We almost lost him. We almost lost him many times.

“Go pick your brother up,” Mama instructed me late one night as she placed the phone on the table, “he’s over by the school you used to go to. Rankin, that school. He said he’s right across the street and will be waitin’ outside”.

I slid the keys off the dark wooden kitchen table. Any reason to drive since I got my license was a good enough reason for me. I fired up the truck and was grateful that it didn’t snow again so I didn’t have to brush down the vehicle. When it was cold like this the air bit at your exposed skin and even though I always joked about having “thick northern skin”, I still hid from the nipping air. That cold air must be coyote reincarnated, always biting at you and playing tricks. When you get so cold, you start to feel warm and almost like your burning.
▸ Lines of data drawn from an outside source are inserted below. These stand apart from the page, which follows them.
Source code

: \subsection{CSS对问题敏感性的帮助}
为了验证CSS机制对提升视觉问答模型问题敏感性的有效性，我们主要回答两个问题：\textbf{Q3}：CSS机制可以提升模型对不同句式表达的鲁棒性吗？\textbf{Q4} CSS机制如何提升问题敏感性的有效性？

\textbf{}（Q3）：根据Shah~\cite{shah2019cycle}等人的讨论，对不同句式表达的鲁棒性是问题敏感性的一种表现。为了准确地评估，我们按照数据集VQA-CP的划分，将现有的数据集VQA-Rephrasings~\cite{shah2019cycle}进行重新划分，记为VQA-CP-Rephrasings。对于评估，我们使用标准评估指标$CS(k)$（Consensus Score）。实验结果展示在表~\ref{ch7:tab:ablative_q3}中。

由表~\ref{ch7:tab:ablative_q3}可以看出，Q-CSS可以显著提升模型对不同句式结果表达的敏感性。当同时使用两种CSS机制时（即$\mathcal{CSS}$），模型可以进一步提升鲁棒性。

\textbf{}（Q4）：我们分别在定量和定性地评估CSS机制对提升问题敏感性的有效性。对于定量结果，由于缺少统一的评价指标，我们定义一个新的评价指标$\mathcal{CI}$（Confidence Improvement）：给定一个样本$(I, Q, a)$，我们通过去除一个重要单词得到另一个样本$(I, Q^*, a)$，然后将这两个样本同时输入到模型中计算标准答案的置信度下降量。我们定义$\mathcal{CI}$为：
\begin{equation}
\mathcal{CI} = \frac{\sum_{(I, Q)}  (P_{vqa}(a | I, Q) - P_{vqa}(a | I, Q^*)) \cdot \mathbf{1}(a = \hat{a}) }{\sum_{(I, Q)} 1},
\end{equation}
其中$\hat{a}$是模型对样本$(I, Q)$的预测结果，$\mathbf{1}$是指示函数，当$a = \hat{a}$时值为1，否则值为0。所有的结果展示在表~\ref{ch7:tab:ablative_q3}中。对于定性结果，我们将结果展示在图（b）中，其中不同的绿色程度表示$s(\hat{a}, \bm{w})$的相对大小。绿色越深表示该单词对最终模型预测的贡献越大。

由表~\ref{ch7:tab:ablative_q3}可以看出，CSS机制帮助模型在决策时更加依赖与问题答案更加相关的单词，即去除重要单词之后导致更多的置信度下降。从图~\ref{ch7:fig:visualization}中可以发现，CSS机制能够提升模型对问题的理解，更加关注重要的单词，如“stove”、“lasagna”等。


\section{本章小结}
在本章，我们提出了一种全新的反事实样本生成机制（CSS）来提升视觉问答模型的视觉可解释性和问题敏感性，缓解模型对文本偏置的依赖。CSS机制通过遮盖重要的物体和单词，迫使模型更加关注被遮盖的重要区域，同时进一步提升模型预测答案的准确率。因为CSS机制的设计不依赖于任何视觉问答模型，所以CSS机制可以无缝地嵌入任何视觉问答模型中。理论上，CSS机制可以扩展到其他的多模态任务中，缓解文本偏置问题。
Coyote trick. One time when my cousin was stumbling home drunk she mistook a snow bank for a bed and fell asleep in it. If Uncle hadn’t been driving down to the store for a late night pack of cigarettes for one of their all night poker tournaments she would’ve kept on sleeping and never woke up. Sounds like Coyote to me.

I turned the truck down the long running road to Rankin Elementary in search of my brother. At 6’4 and with stocky figure he shouldn’t be hard to spot, even in the dark. I seen him straight away swaying and trying to steady himself by holding onto a parked old blue Chevy.

“ ‘Bout God damn time,” he slurred as he got into the vehicle.

“Seatbelt,” I said.

“Fuck a seatbelt. Drive,” he ordered, his speech wobbly but his anger present.

“When you going to stop doing this?” I asked him, annoyed.

“When I fuckin’ kill myself that’s when,” he barked.

“That’s not funny,”

“Who the fucks trying to be funny?”

“Settle down,” I said. I started to get nervous.

“Let me out of the truck,”

“No, Mama said to bring you home. I’m taking you home,”

“Fuck,” he roared as he hit his hand against the old scratched up dash.

“Jackie Boy, we’re almost home okay? Just hold on,”

“Don’t call me that,”

“What?”

“Jackie Boy,”

“Okay Jack,”

“Don’t fuckin’ call me that neither,”

“But it’s your name,”

“No, it’s not,”

His voice on top of slurring sounded different. My anxiety grew into fear. My brother was bigger than me and I became aware that he could hurt me, or hurt us both, or was going to hurt himself. He turned and looked at me, a dark menacing look in his eyes.

“You’re Jackie Boy, you’re my brother,”

“Your brother isn’t here anymore. I’m not your fuckin’ brother,” he yelled as he swayed in his seat.

I started to cry. I didn’t know what to do but to drive faster to get home. I called mama on my cellphone and told her brother was scaring me and she needed to be outside when we got home or call the cops.

I was turning the corner when he opened his door and began to lean his body outwards.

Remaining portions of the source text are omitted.